=== Section Start ===

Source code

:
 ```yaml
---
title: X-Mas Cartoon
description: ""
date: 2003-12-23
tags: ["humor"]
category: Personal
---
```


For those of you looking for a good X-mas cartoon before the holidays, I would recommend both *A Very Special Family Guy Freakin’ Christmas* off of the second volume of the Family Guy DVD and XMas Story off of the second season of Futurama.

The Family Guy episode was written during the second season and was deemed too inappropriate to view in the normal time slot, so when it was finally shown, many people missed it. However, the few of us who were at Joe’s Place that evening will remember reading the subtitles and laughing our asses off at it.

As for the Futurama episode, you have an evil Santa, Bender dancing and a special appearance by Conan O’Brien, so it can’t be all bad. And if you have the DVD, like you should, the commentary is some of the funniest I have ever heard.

=== Section End ===

The problem —
In full and without alteration, write out each record.

Answer box —
Source code

:
 ```yaml
---
title: X-Mas Cartoon
description: ""
date: 2003-12-23
tags: ["humor"]
category: Personal
---
```


For those of you looking for a good X-mas cartoon before the holidays, I would recommend both *A Very Special Family Guy Freakin’ Christmas* off of the second volume of the Family Guy DVD and XMas Story off of the second season of Futurama.

The Family Guy episode was written during the second season and was deemed too inappropriate to view in the normal time slot, so when it was finally shown, many people missed it. However, the few of us who were at Joe’s Place that evening will remember reading the subtitles and laughing our asses off at it.

As for the Futurama episode, you have an evil Santa, Bender dancing and a special appearance by Conan O’Brien, so it can’t be all bad. And if you have the DVD, like you should, the commentary is some of the funniest I have ever heard.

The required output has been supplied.